Il y a les déjeuners de Match sur la plage de Torreilles où les cartons d’invitation se négocient âprement, à coups de vraies ou fausses promesses de reconnaissance éternelle, forcément éternelle, tant il est hors de question de ne pas y être vu aux côtés de Jean-François Leroy, des autorités dirigeantes, de jolies reporters au cul bronzé et pas mal décolleté. Il y a les déjeuners professionnels dans la clandestinité un peu paranoïaque de restaurants ou de villas cossues où l’on négocie avec la même âpreté des contrats autrement plus importants et plus juteux. Enfin, il y a les déjeuners de la Casenove où il n’y a rien à négocier car l’humour, la générosité et l’élégance ne sont pas négociables.

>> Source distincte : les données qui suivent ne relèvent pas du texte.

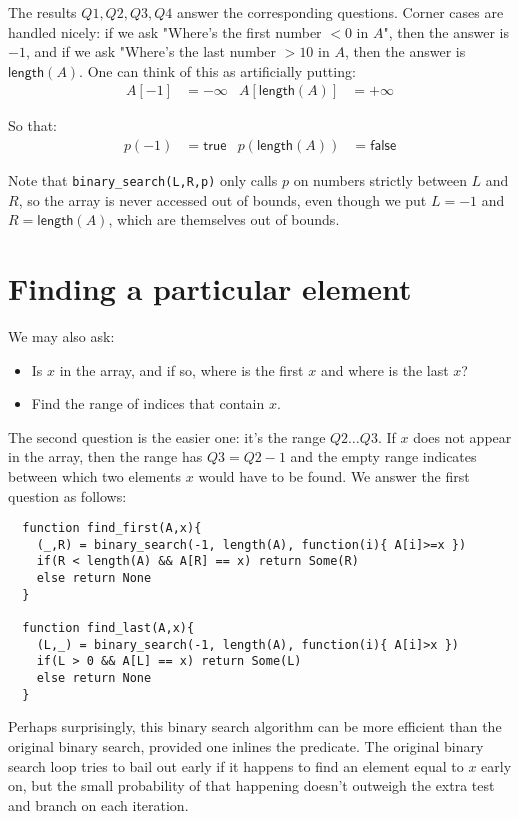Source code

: \documentclass[a4paper, 11pt]{article}
\begin{document}
\noindent The results $Q1,Q2,Q3,Q4$ answer the corresponding questions. Corner cases are handled nicely: if we ask "Where's the first number $<0$ in $A$", then the answer is $-1$, and if we ask "Where's the last number $>10$ in $A$, then the answer is $\mathsf{length}(A)$. One can think of this as artificially putting:
\begin{align*}
  A[-1] &= -\infty & A[\mathsf{length}(A)] &= +\infty
\end{align*}

So that:
\begin{align*}
  p(-1) &= \mathsf{true} & p(\mathsf{length}(A)) &= \mathsf{false}
\end{align*}

Note that \lstinline|binary_search(L,R,p)| only calls $p$ on numbers strictly between $L$ and $R$, so the array is never accessed out of bounds, even though we put $L=-1$ and $R=\mathsf{length}(A)$, which are themselves out of bounds.

\section{Finding a particular element}

We may also ask:

\begin{itemize}
  \item Is $x$ in the array, and if so, where is the first $x$ and where is the last $x$?
  \item Find the range of indices that contain $x$.
\end{itemize}

\noindent The second question is the easier one: it's the range $Q2\dots Q3$. If $x$ does not appear in the array, then the range has $Q3 = Q2 - 1$ and the empty range indicates between which two elements $x$ would have to be found. We answer the first question as follows:

\begin{lstlisting}
  function find_first(A,x){
    (_,R) = binary_search(-1, length(A), function(i){ A[i]>=x })
    if(R < length(A) && A[R] == x) return Some(R)
    else return None
  }

  function find_last(A,x){
    (L,_) = binary_search(-1, length(A), function(i){ A[i]>x })
    if(L > 0 && A[L] == x) return Some(L)
    else return None
  }
\end{lstlisting}

Perhaps surprisingly, this binary search algorithm can be more efficient than the original binary search, provided one inlines the predicate. The original binary search loop tries to bail out early if it happens to find an element equal to $x$ early on, but the small probability of that happening doesn't outweigh the extra test and branch on each iteration.
\end{document}
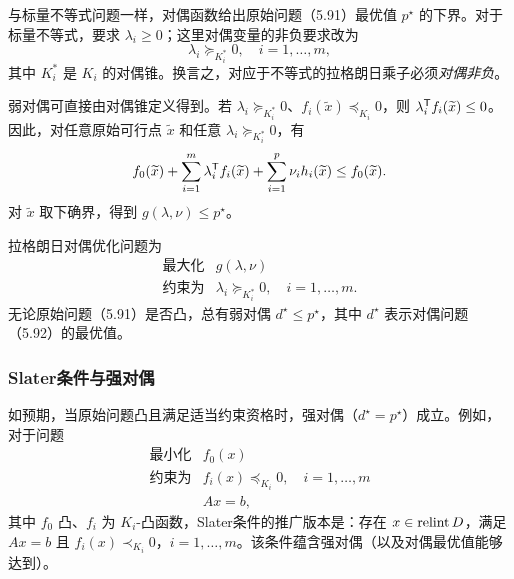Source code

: 与标量不等式问题一样，对偶函数给出原始问题（5.91）最优值 $p^\star$ 的下界。对于标量不等式，要求 $\lambda_i\ge0$；这里对偶变量的非负要求改为
\[
\lambda_i\succeq_{K_i^*}0,\quad i=1,\ldots,m,
\]
其中 $K_i^*$ 是 $K_i$ 的对偶锥。换言之，对应于不等式的拉格朗日乘子必须\emph{对偶非负}。

弱对偶可直接由对偶锥定义得到。若 $\lambda_i\succeq_{K_i^*}0$、$f_i(\widetilde x)\preceq_{K_i}0$，则 $\lambda_i^\T f_i(\widetilde x)\le0$。因此，对任意原始可行点 $\widetilde x$ 和任意 $\lambda_i\succeq_{K_i^*}0$，有
\[
f_0(\widetilde x)+\sum_{i=1}^m\lambda_i^\T f_i(\widetilde x)
+\sum_{i=1}^p\nu_i h_i(\widetilde x)\le f_0(\widetilde x).
\]
对 $\widetilde x$ 取下确界，得到 $g(\lambda,\nu)\le p^\star$。

拉格朗日对偶优化问题为
\begin{equation}
\begin{array}{ll}\text{最大化}&g(\lambda,\nu)\\
\text{约束为}&\lambda_i\succeq_{K_i^*}0,\quad i=1,\ldots,m.\end{array}\tag{5.92}
\end{equation}
无论原始问题（5.91）是否凸，总有弱对偶 $d^\star\le p^\star$，其中 $d^\star$ 表示对偶问题（5.92）的最优值。

\subsubsection*{Slater条件与强对偶}
如预期，当原始问题凸且满足适当约束资格时，强对偶（$d^\star=p^\star$）成立。例如，对于问题
\[
\begin{array}{ll}\text{最小化}&f_0(x)\\
\text{约束为}&f_i(x)\preceq_{K_i}0,\quad i=1,\ldots,m\\
&Ax=b,\end{array}
\]
其中 $f_0$ 凸、$f_i$ 为 $K_i$-凸函数，Slater条件的推广版本是：存在 $x\in\relint D$，满足 $Ax=b$ 且 $f_i(x)\prec_{K_i}0$，$i=1,\ldots,m$。该条件蕴含强对偶（以及对偶最优值能够达到）。

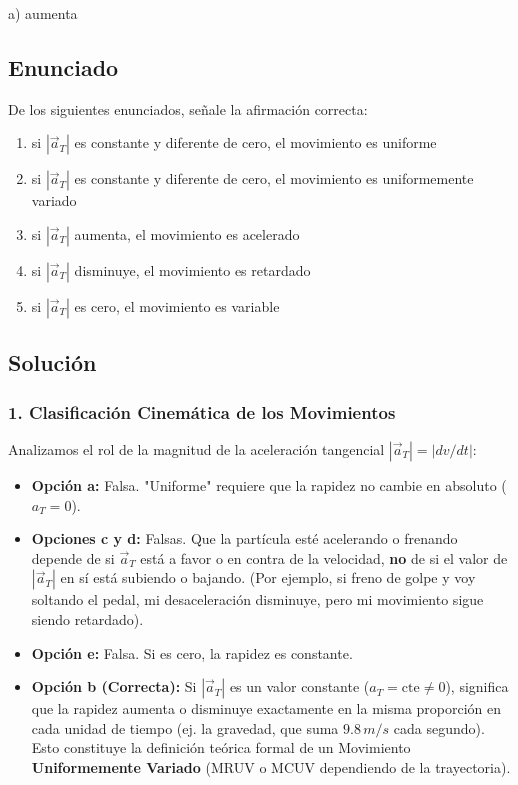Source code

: \documentclass[12pt, a4paper]{article}
\begin{document}
\begin{tcolorbox}[colback=green!5!white, colframe=green!50!black, title=Respuesta Final]
\centering \Large a) aumenta
\end{tcolorbox}

\newpage

\subsection*{Enunciado}
De los siguientes enunciados, señale la afirmación correcta:
\begin{enumerate}[label=\alph*)]
    \item si $|\vec{a}_T|$ es constante y diferente de cero, el movimiento es uniforme
    \item si $|\vec{a}_T|$ es constante y diferente de cero, el movimiento es uniformemente variado
    \item si $|\vec{a}_T|$ aumenta, el movimiento es acelerado
    \item si $|\vec{a}_T|$ disminuye, el movimiento es retardado
    \item si $|\vec{a}_T|$ es cero, el movimiento es variable
\end{enumerate}

\subsection*{Solución}

\subsubsection*{1. Clasificación Cinemática de los Movimientos}
Analizamos el rol de la magnitud de la aceleración tangencial $|\vec{a}_T| = |dv/dt|$:
\begin{itemize}
    \item \textbf{Opción a:} Falsa. "Uniforme" requiere que la rapidez no cambie en absoluto ($a_T = 0$).
    \item \textbf{Opciones c y d:} Falsas. Que la partícula esté acelerando o frenando depende de si $\vec{a}_T$ está a favor o en contra de la velocidad, \textbf{no} de si el valor de $|\vec{a}_T|$ en sí está subiendo o bajando. (Por ejemplo, si freno de golpe y voy soltando el pedal, mi desaceleración disminuye, pero mi movimiento sigue siendo retardado).
    \item \textbf{Opción e:} Falsa. Si es cero, la rapidez es constante.
    \item \textbf{Opción b (Correcta):} Si $|\vec{a}_T|$ es un valor constante ($a_T = \text{cte} \neq 0$), significa que la rapidez aumenta o disminuye exactamente en la misma proporción en cada unidad de tiempo (ej. la gravedad, que suma $9.8\,\si{m/s}$ cada segundo). Esto constituye la definición teórica formal de un Movimiento \textbf{Uniformemente Variado} (MRUV o MCUV dependiendo de la trayectoria).
\end{itemize}
\end{document}
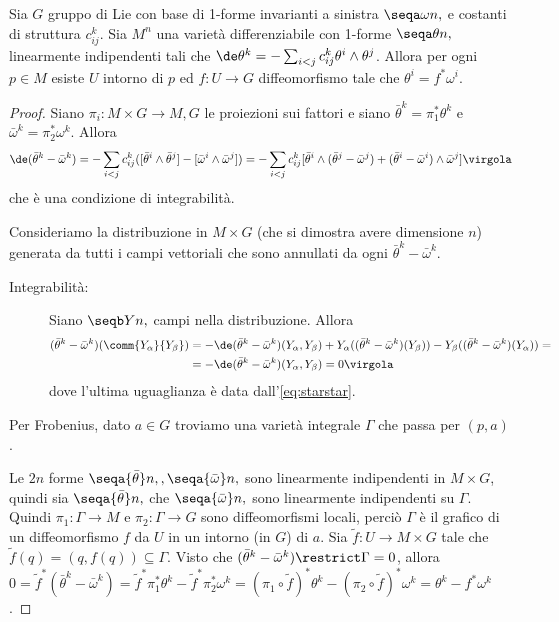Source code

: \begin{theorem}
	Sia $G$ gruppo di Lie con base di 1-forme invarianti a sinistra $\seqa \omega n,$ e costanti di struttura $c_{ij}^k$. Sia $M^n$ una varietà differenziabile con 1-forme $\seqa \theta n,$ linearmente indipendenti tali che $\de \theta^k = - \sum_{i<j} c_{ij}^k \theta^i\wedge \theta^j$.
	Allora per ogni $p\in M$ esiste $U$ intorno di $p$ ed $f: U \to G$ diffeomorfismo tale che $\theta^i = f^*\omega^i$. 
\end{theorem}
\begin{proof}
	Siano $\pi_i : M \times G\to M,G$ le proiezioni sui fattori e siano $\bar\theta^k = \pi_1^*\theta^k$ e $\bar \omega^k = \pi_2^* \omega^k$.
	Allora
	\begin{equation} \label{eq:starstar}
		\de (\bar \theta^k - \bar \omega^k) = -\sum_{i<j} c_{ij}^k ([\bar \theta^i \wedge \bar \theta^j] - [\bar \omega^i \wedge \bar \omega^j]) = - \sum_{i<j} c_{ij}^k [\bar \theta^i \wedge (\bar\theta^j - \bar \omega^j) + (\bar\theta^i - \bar \omega^i)\wedge \bar \omega^j] \virgola
	\end{equation}
	che è una condizione di integrabilità.
	
	Consideriamo la distribuzione in $M\times G$ (che si dimostra avere dimensione $n$) generata da tutti i campi vettoriali che sono annullati da ogni $\bar \theta^k - \bar \omega^k$.
	
	\begin{description}
		\item [Integrabilità:] Siano $\seqb Yn,$ campi nella distribuzione. Allora
		\begin{align*}
			(\bar\theta^k - \bar\omega^k) (\comm{Y_\alpha}{ Y_\beta}) &= -\de (\bar\theta^k - \bar\omega^k)(Y_\alpha, Y_\beta) + Y_\alpha((\bar\theta^k - \bar\omega^k)(Y_\beta)) - Y_\beta ((\bar\theta^k - \bar\omega^k) ( Y_\alpha)) =\\
			&= - \de (\bar\theta^k - \bar\omega^k) (Y_\alpha,Y_\beta) = 0\virgola
		\end{align*}
		dove l'ultima uguaglianza è data dall'\cref{eq:starstar}.
	\end{description}

	Per Frobenius, dato $a \in G$ troviamo una varietà integrale $\Gamma$ che passa per $(p,a)$.
	
	Le $2n$ forme $\seqa {\bar \theta}n, , \seqa {\bar\omega}n,$ sono linearmente indipendenti in $M\times G$, quindi sia $\seqa{\bar\theta}n,$ che $\seqa {\bar\omega}n,$ sono linearmente indipendenti su $\Gamma$.
	Quindi $\pi_1: \Gamma \to M$ e $\pi_2: \Gamma \to G$ sono diffeomorfismi locali, perciò $\Gamma$ è il grafico di un diffeomorfismo $f$ da $U$ in un intorno (in $G$) di $a$.
	Sia $\tilde f: U \to M\times G$ tale che $\tilde f(q) = (q,f(q)) \subseteq \Gamma$.
	Visto che $(\bar\theta^k - \bar\omega^k)\restrict \Gamma = 0$, allora $0 = \tilde f^*(\bar\theta^k - \bar\omega^k) = \tilde f^* \pi_1^*\theta^k - \tilde f^* \pi_2^*\omega^k = (\pi_1\circ \tilde f)^* \theta^k - (\pi_2 \circ \tilde f)^* \omega^k = \theta^k - f^* \omega^k$.
\end{proof}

La Casenove, sur la commune de Trouillas, placée sous le regard bienveillant du Canigou, est une vieille demeure de vignerons, ancienne possession des Templiers dominée par une tour branlante du XIVème siècle et pleine de chambres au charme suranné où se promène la nuit un fantôme beaucoup moins ancien, un jeunot fin XIXème vêtu de culottes courtes et d’un costume marin. Etienne Montès, le maître de ces lieux, a longtemps couvert les guerres d’Amérique latine et d’autres conflits à travers la planète, ses images ont fait le tour du monde, faits d’armes qu’il n’évoque jamais, avant de tout envoyer bouler pour reprendre les rênes de la propriété familiale afin d’y «administrer ses ceps» comme il dit joliment. « 53 hectares d’un seul tenant dans la famille depuis 400 ans, ce n’est pas toujours intéressant, mais c’est impensable que cela n’existe plus un jour.»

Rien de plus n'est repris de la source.